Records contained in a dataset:
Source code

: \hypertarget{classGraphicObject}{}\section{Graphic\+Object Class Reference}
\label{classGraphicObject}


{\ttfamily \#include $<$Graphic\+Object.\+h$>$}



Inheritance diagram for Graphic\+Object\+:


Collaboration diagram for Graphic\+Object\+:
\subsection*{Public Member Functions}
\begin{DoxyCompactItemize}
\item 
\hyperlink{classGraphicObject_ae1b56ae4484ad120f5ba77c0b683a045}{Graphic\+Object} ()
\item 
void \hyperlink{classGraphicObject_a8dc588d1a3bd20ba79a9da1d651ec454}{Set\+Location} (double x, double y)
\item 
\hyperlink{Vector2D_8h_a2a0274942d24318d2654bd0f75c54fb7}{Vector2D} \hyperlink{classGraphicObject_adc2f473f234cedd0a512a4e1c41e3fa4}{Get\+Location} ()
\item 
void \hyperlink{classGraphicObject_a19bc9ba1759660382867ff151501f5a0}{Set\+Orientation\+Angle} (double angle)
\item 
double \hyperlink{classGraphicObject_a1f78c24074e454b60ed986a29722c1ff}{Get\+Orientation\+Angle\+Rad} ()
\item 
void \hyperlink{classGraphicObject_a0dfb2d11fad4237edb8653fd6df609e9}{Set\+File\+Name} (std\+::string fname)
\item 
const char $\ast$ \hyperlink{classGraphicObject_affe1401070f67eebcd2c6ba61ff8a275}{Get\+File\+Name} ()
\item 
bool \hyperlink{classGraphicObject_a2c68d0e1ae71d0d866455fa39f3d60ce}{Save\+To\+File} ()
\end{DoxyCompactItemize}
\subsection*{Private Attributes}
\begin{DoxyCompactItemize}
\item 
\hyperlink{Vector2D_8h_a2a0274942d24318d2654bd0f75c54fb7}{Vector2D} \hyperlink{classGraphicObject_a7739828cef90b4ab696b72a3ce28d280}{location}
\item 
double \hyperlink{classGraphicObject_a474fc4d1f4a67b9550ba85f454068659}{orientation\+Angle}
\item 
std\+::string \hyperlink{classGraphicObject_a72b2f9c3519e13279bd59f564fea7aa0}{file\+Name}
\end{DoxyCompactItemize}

**What to produce**. Check every line of the records above for the string "hyperlink". Copy those that hold it.

**Response box**.
\hyperlink{classGraphicObject_ae1b56ae4484ad120f5ba77c0b683a045}{Graphic\+Object} ()
void \hyperlink{classGraphicObject_a8dc588d1a3bd20ba79a9da1d651ec454}{Set\+Location} (double x, double y)
\hyperlink{Vector2D_8h_a2a0274942d24318d2654bd0f75c54fb7}{Vector2D} \hyperlink{classGraphicObject_adc2f473f234cedd0a512a4e1c41e3fa4}{Get\+Location} ()
void \hyperlink{classGraphicObject_a19bc9ba1759660382867ff151501f5a0}{Set\+Orientation\+Angle} (double angle)
double \hyperlink{classGraphicObject_a1f78c24074e454b60ed986a29722c1ff}{Get\+Orientation\+Angle\+Rad} ()
void \hyperlink{classGraphicObject_a0dfb2d11fad4237edb8653fd6df609e9}{Set\+File\+Name} (std\+::string fname)
const char $\ast$ \hyperlink{classGraphicObject_affe1401070f67eebcd2c6ba61ff8a275}{Get\+File\+Name} ()
bool \hyperlink{classGraphicObject_a2c68d0e1ae71d0d866455fa39f3d60ce}{Save\+To\+File} ()
\hyperlink{Vector2D_8h_a2a0274942d24318d2654bd0f75c54fb7}{Vector2D} \hyperlink{classGraphicObject_a7739828cef90b4ab696b72a3ce28d280}{location}
double \hyperlink{classGraphicObject_a474fc4d1f4a67b9550ba85f454068659}{orientation\+Angle}
std\+::string \hyperlink{classGraphicObject_a72b2f9c3519e13279bd59f564fea7aa0}{file\+Name}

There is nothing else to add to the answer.